Bicarbonate is the principal buffer in dialysate, but only few studies have assessed outcomes of patients treated with different dialysate bicarbonate (DB) concentrations. A recent study in AJKD looked at the association of DB concentration with mortality in the Dialysis Outcomes and Practice Patterns Study (DOPPS), and found that high DB may be associated with increased morbidity and mortality. Dr. Francesca Tentori (FT), lead author of the article, discussed the findings of the study with Dr. Abdo Asmar (eAJKD), eAJKD contributor.
eAJKD: Why are you interested in this topic?
FT: The DOPPS is a longitudinal prospective cohort study of hemodialysis practices in more than 20 countries. The DOPPS focuses on modifiable practices as a means to improve patient outcomes. Many factors, such as patient age and diabetes status, are strong predictors of mortality, but are not modifiable. Other factors of dialysis treatment, such as the dialysate composition, can be adjusted and may have an effect on patient outcomes. Using DOPPS data, we have the ability to observe variability in practices between countries. Given that sodium bicarbonate is the principal buffer used in dialysate and that the optimal concentration is unknown, we wanted to study the DB prescription and its association with clinical outcomes. As we were conducting these analyses, dialysate alkali concentration became the subject of a communication issued by the FDA, and interest in this topic has grown within the dialysis community.
eAJKD: Could you discuss DB concentration versus total base levels? Would the study results have changed if you had looked at total buffer and not just DB?
FT: My sense is that the majority of nephrologists may not be aware of this difference. The DOPPS has asked about DB for a number of years. We realized that we might be underestimating the actual total base in the dialysate. We added a specific question about total base instead of only DB. Interestingly, similar numbers were reported back. It appears that the difference between the two was not evident to many people who responded. Providers routinely prescribe DB forgetting that the acetate (about 2-8 mEq/L) component of the bath, which gets metabolized in the liver to bicarbonate. I think we can say that the association between the higher DB and mortality might be greater than we think, given that we are underestimating the total base by just being reporting the DB.
eAJKD: Were you surprised to find the increased mortality was predominantly driven by infection-related complications rather than cardiovascular causes? How do you explain this?
FT: I was certainly surprised by this finding. We tested the association with infections, postulating that it would be null. Our thoughts going into this were that higher DB would lead to the development of intradialytic and postdialytic alkalosis that might act two ways. First, during the treatment, patients might have a rapid transcellular shift of electrolytes resulting in higher incidence of arrhythmias and sudden death.
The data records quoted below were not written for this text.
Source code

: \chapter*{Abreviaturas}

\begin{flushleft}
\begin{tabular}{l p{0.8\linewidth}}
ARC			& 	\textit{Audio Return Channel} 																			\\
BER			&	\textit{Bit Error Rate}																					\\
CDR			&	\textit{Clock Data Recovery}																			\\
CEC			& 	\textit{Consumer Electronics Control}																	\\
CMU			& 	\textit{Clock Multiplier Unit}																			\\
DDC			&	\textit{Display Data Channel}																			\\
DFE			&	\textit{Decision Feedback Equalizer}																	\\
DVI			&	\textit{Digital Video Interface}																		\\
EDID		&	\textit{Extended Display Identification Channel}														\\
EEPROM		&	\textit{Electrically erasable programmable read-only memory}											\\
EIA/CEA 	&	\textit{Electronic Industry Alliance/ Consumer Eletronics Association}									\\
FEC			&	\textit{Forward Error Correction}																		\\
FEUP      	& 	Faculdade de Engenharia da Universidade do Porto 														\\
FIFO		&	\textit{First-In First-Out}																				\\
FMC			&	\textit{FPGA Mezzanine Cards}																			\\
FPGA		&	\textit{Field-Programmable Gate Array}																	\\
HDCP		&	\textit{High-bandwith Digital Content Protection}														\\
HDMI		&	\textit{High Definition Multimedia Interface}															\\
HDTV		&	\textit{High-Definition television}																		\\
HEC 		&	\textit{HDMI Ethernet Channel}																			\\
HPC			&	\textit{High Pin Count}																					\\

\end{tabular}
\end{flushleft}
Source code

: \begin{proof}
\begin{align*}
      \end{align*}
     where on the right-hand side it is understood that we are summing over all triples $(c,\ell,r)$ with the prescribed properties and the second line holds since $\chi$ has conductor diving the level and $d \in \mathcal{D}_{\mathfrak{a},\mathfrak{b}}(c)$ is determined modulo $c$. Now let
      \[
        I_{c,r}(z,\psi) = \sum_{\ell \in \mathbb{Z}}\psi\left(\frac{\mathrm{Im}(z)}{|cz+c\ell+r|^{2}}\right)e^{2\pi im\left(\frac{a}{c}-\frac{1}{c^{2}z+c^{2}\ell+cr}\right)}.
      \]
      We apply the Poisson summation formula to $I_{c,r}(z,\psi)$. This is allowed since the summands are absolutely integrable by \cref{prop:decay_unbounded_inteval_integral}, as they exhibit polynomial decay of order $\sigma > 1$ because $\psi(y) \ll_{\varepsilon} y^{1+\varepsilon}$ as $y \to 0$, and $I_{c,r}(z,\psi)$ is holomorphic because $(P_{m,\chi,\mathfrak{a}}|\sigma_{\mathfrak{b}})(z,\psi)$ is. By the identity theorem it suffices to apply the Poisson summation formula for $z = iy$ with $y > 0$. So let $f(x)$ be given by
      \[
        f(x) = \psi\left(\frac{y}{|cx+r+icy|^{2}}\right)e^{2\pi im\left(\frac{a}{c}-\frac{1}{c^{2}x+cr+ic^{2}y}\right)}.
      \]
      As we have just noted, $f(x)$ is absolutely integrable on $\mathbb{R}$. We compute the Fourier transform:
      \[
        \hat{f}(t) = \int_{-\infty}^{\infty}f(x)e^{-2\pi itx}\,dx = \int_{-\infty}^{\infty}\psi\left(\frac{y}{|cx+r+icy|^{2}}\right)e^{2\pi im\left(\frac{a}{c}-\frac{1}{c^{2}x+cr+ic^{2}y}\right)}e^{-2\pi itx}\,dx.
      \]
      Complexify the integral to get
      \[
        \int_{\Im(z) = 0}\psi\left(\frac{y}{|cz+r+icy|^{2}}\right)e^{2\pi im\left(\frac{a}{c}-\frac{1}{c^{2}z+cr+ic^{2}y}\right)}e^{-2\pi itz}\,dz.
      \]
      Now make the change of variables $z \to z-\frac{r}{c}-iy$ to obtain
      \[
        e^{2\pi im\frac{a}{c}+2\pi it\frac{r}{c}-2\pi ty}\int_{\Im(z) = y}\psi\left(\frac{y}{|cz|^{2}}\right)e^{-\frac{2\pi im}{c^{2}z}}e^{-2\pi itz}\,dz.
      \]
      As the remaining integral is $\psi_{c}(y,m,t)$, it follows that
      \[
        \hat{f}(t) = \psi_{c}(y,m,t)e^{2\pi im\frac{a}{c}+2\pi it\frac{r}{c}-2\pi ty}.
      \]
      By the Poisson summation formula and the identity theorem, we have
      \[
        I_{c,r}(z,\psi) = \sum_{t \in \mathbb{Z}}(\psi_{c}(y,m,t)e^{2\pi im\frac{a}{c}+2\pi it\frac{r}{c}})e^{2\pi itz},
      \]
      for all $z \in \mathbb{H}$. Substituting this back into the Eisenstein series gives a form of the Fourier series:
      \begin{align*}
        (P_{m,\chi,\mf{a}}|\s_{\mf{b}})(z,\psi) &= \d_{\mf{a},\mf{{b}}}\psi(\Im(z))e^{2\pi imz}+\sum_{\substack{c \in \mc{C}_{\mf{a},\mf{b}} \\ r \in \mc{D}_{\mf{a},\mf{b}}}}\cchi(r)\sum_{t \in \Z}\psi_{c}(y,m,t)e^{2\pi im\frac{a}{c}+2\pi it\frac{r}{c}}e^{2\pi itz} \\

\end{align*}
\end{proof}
Second, during the interdialytic period, alkalosis might increase precipitation of calcium leading to cardiovascular calcifications and perhaps more cardiovascular events. We found that there is a very strong association between higher DB and mortality related to sepsis. The type of infection and the reason for infection is less clear. There is some evidence from basic science studies that extracellular acidosis may be associated with an improved response of the dendritic cell antigen-presenting capacity. One could speculate that alkalosis may lead to a decreased immune response and more infections, but that is speculative at this time, and more studies are needed to answer this question.
eAJKD: Your study found that tailoring the DB concentration to a specific acid-base status did not result in any survival benefit. How do you explain this finding? What should clinicians use to determine the optimal DB concentration?
FT: Even though we have applied a robust analysis, the design of observational studies does not allow us to prove a causal relationship. Hence, we cannot state that higher DB leads to a higher mortality, or that there is no benefit in tailoring the dialysate prescription to a specific patient’s acid base status. Many centers, including about 50% of centers in North America, did not tailor the prescription of the DB to a specific patient’s acid base status, which could have limited our ability to detect potential benefits. Therefore, the lack of association with improved outcomes should not prevent clinicians from making a tailored prescription of DB for a given patient. The patient’s specific clinical status should always be the main factor in deciding the dialysis prescription.